A operação, no conjunto de favelas em São Gonçalo, foi capitaneada pela Core (Coordenadoria de Recursos Especiais da Polícia Civil) e teve o apoio de dois blindados e 17 homens do Exército. Tanto os policiais quanto os soldados negam terem atirado.
A investigação policial poderá determinar qual foi a participação dos agentes da Core, mas não tem atribuição para indiciar soldados do Exército. Caberia ao Ministério Público Militar abrir investigação, mas ainda não está claro se isso vai ocorrer.
O porta-voz do Exército, coronel Roberto Itamar, afirma que um relatório produzido após a operação concluiu que nenhum soldado efetuou disparos, e que isso basta para que não seja aberto um processo de apuração interno.
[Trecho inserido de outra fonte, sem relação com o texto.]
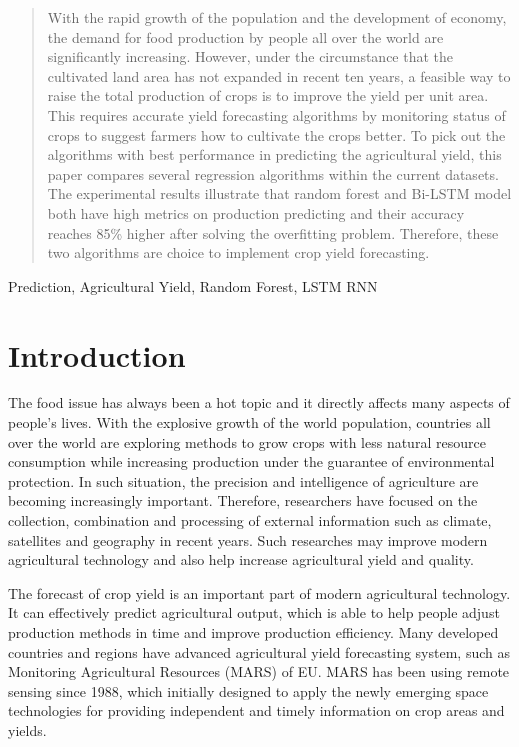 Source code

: \documentclass[conference]{IEEEtran}
\begin{document}
\begin{abstract}
  With the rapid growth of the population and the development of economy, the demand for food production by people all over the world are significantly increasing. However, under the circumstance that the cultivated land area has not expanded in recent ten years, a feasible way to raise the total production of crops is to improve the yield per unit area. This requires accurate yield forecasting algorithms by monitoring status of crops to suggest farmers how to cultivate the crops better. To pick out the algorithms with best performance in predicting the agricultural yield, this paper compares several regression algorithms within the current datasets. The experimental results illustrate that random forest and Bi-LSTM model both have high metrics on production predicting and their accuracy reaches 85\% higher after solving the overfitting problem. Therefore, these two algorithms are choice to implement crop yield forecasting.
\end{abstract}

\begin{IEEEkeywords}
  Prediction, Agricultural Yield, Random Forest, LSTM RNN
\end{IEEEkeywords}

\section{Introduction}
  The food issue has always been a hot topic and it directly affects many aspects of people's lives. With the explosive growth of the world population, countries all over the world are exploring methods to grow crops with less natural resource consumption while increasing production under the guarantee of environmental protection. In such situation, the precision and intelligence of agriculture are becoming increasingly important. Therefore, researchers have focused on the collection, combination and processing of external information such as climate, satellites and geography in recent years. Such researches may improve modern agricultural technology and also help increase agricultural yield and quality.

  The forecast of crop yield is an important part of modern agricultural technology. It can effectively predict agricultural output, which is able to help people adjust production methods in time and improve production efficiency. Many developed countries and regions have advanced agricultural yield forecasting system, such as Monitoring Agricultural Resources (MARS) of EU\cite{MARS}. MARS has been using remote sensing since 1988, which initially designed to apply the newly emerging space technologies for providing independent and timely information on crop areas and yields. 
  
\end{document}
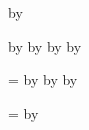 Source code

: \newcount\CollaboratorK
{}
\advance\CollaboratorCitations by \CollaboratorK



\newcount\TotalCitations
{}

\advance\TotalCitations by \FirstAuthorCitations
\advance\TotalCitations by \StudentAuthorCitations
\advance\TotalCitations by \CoauthorCitations
\advance\TotalCitations by \CollaboratorCitations


\newcount\FirstAuthorPublications
{}

\newcount\StudentPublications
{}

\newcount\CoauthorPublications
{}

\newcount\CollaborativePublications
{}

\newcount\AllPublications
\AllPublications=\FirstAuthorPublications
\advance\AllPublications by \StudentPublications
\advance\AllPublications by \CoauthorPublications
\advance\AllPublications by \CollaborativePublications

\newcount\AllCollaborativePublications
\AllCollaborativePublications=\CoauthorPublications
\advance\AllCollaborativePublications by \CollaborativePublications
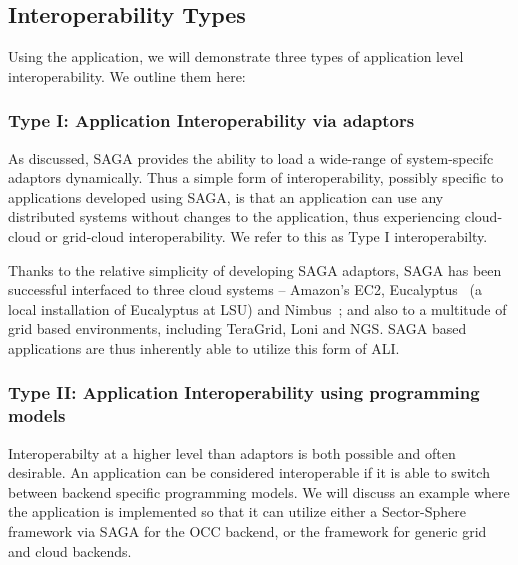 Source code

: \documentclass[3p,twocolumn]{elsarticle}
\begin{document}
\subsection{Interoperability Types}

Using the \wc application, we will demonstrate three types of
application level interoperability. We outline them here:


\subsubsection{Type I: Application Interoperability via adaptors}
%
%

As discussed, SAGA provides the ability to load a wide-range of
system-specifc adaptors dynamically. Thus a simple form of
interoperability, possibly specific to applications developed using
SAGA, is that an application can use any distributed systems without
changes to the application, thus experiencing cloud-cloud or
grid-cloud interoperability.  We refer to this as Type I
interoperabilty.


Thanks to the relative simplicity of developing SAGA adaptors, SAGA
has been successful interfaced to three cloud systems -- Amazon's EC2,
Eucalyptus~\cite{eucalyptus} (a local installation of Eucalyptus at
LSU) and Nimbus~\cite{nimbus}; and also to a multitude of grid based
environments, including TeraGrid, Loni and NGS.  SAGA based
applications are thus inherently able to utilize this form of ALI.

\subsubsection{Type II: Application Interoperability using programming
  models} %
%
%

Interoperabilty at a higher level than adaptors is both possible and
often desirable. An application can be considered interoperable if it
is able to switch between backend specific programming models.  We
will discuss an example where the \wc application is implemented so
that it can utilize either a Sector-Sphere framework via SAGA for the
OCC backend, or the \smr framework for generic grid and cloud
backends.
\end{document}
Em outubro, o presidente Michel Temer sancionou o projeto de lei enviado pelo Congresso que transfere para a Justiça Militar o julgamento de crimes dolosos contra a vida praticados contra civis por militares quando em atividade operacional.
A dinâmica dos fatos ainda não está clara para a Divisão de Homicídios de Niterói, que investiga o caso. O delegado titular, Marcus Amim, chegou a afirmar que as mortes haviam ocorrido em decorrência da operação, mas após ouvir os depoimentos dos policiais e de saber que o Exército havia negado participação, disse não ter elementos para confirmar isso. O caso está registrado, até o momento, como homicídio.
"O fato de que acontecia operação quando ocorreram as mortes nos faz acreditar que elas tenham sido resultado de confronto, mas precisamos de mais elementos para ter certeza", disse ele. O delegado já ouviu parte dos cerca de 20 policiais da Core que participaram da ação. Projéteis foram encontrados e apreendidos. As armas dos policiais da Core, também. As armas do Exército, no entanto, não serão submetidas a perícia.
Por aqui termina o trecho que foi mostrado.